The Mistake

Michael Mears
Essential Theatre
59E59 Theatres, Brits OffBroadway, New York

Michael Mears and Riko Nakazone Credit: Simon Richardson

The beautiful and charming Shigeko is aware of the war going on throughout the world but isn't really aware of the reality and consequences. So, she blissfully goes about her life, telling us about her fiancé who is in the army, her mother who is in the hospital and her grandmother at home. “The Americans won’t bomb Hiroshima; it is too beautiful a city.”

Leo Szilard is a Jewish scientist who has escaped Budapest on the eve of the Nazi invasion, going first to London and ending up in Long Island. He becomes one of the scientists involved the creation of discoveries and uses of nuclear science.

General Paul Tibbets is the pilot of the Enola Gay and who is heading the team that releases the bomb over Hiroshima.

Szilard doesn’t want the science used as a weapon. Shigeko tries to survive and return to her prewar life. Tibbets is too far above the city to see the victims.

The Manhattan Project was a top-secret, US government nuclear research project which spanned from prewar 1942 to 1946. This led to the development of the first atomic bombs.

Originally developed to use against Germany, when the Japanese rejected the Potsdam Declaration, which called for unconditional surrender, the United States detonated “Little Boy”, a gun-type uranium-based weapon, over Hiroshima on 6 August 1945 killing an estimated 140,000. When the Japanese still didn't surrender, the US dropped “Fat Man”, an implosion-type plutonium-based device over Nagasaki on 9 August killing an estimated 74,000. Survivors faced leukemia, cancers and other terrible side effects.

Surprisingly, the Japanese government was informed of the impending inferno that the Americans were going to let loose over their cities.

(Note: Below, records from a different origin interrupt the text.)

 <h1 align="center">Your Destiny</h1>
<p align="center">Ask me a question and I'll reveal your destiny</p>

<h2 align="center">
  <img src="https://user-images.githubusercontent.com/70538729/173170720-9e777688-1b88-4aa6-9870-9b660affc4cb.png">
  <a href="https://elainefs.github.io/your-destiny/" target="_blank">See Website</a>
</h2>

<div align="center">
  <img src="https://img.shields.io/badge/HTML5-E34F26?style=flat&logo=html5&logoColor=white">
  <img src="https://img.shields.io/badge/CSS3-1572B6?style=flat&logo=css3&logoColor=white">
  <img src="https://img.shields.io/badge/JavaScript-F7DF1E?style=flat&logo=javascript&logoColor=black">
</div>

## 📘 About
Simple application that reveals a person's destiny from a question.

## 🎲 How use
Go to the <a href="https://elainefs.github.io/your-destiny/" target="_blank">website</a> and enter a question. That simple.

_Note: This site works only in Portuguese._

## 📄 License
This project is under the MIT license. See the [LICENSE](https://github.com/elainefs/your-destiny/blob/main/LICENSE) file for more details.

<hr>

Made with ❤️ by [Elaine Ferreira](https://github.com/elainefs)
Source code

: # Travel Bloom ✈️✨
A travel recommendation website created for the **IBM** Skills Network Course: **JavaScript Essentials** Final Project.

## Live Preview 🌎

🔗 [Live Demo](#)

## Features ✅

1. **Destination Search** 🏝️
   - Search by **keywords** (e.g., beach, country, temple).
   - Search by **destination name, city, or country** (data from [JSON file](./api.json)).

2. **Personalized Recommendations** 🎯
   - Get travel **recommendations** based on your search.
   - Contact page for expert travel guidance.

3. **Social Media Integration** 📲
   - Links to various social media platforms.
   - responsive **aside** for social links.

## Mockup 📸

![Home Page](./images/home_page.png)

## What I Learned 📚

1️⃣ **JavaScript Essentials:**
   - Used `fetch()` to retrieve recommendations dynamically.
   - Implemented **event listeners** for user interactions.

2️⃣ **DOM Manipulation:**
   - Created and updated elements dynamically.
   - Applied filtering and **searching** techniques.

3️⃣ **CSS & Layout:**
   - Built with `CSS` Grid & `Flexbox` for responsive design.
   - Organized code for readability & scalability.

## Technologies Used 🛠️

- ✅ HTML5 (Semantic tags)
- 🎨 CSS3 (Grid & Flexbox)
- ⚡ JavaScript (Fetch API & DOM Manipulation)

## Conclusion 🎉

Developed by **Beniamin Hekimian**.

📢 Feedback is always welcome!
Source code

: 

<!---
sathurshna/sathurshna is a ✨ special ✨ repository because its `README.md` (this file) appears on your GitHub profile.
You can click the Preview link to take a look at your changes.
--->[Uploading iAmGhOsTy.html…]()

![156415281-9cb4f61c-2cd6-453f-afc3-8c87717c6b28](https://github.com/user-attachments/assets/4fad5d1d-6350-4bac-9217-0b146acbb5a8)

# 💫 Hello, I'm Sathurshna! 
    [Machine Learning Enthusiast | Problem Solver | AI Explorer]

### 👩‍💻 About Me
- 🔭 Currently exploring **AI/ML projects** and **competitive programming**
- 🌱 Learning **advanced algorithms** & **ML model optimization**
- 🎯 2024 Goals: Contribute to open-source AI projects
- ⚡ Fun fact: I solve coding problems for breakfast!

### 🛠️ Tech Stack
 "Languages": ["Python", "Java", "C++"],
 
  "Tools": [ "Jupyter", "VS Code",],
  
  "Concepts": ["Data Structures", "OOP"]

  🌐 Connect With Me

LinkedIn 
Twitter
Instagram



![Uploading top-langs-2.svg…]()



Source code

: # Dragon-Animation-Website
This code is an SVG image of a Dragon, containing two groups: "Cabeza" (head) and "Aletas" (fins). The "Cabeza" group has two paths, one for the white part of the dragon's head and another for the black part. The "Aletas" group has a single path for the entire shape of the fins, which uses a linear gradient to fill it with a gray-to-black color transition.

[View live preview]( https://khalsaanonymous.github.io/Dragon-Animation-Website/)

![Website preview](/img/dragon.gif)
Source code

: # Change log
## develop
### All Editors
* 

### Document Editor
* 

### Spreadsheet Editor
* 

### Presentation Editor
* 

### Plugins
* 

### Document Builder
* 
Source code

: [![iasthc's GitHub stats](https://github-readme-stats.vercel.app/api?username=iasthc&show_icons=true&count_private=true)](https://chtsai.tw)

The world would find out long afterwards that the Japanese government did not warn their citizens. They did not flee the cities; they did not take cover.

The Mistake is an examination of how: on one side is Szilard who is involved in the development of the bomb; on the other side, Shigeko, who speaks for the victims. The play focuses only on the individuals, addressing little of the political opinions and decisions.

Michael Mears plays Leo Szilard as well as General Paul Tibbets, Albert Einstein and others. Riko Nakazono is Shigeko and other voices. Playwright Michael Mears offered a detailed winding account of the events. Director Rosamunde Hutt structures the production so that the audience is always aware of who is speaking and where we are. Scenic designer Mark Friend has created a space to accommodate all the locations and allows the actors to lead the audience through the story. We are in Hiroshima, we are in the Enola Gay, we are in Washington DC. The production team of Claire Windsor (sound design) and Angelo Sagnelli and Richard Willamson (co-lighting designers) enhance the telling.

This is a beautiful and clean production. The title, The Mistake, is the strongest political statement, providing the audience with the facts to make their own judgment.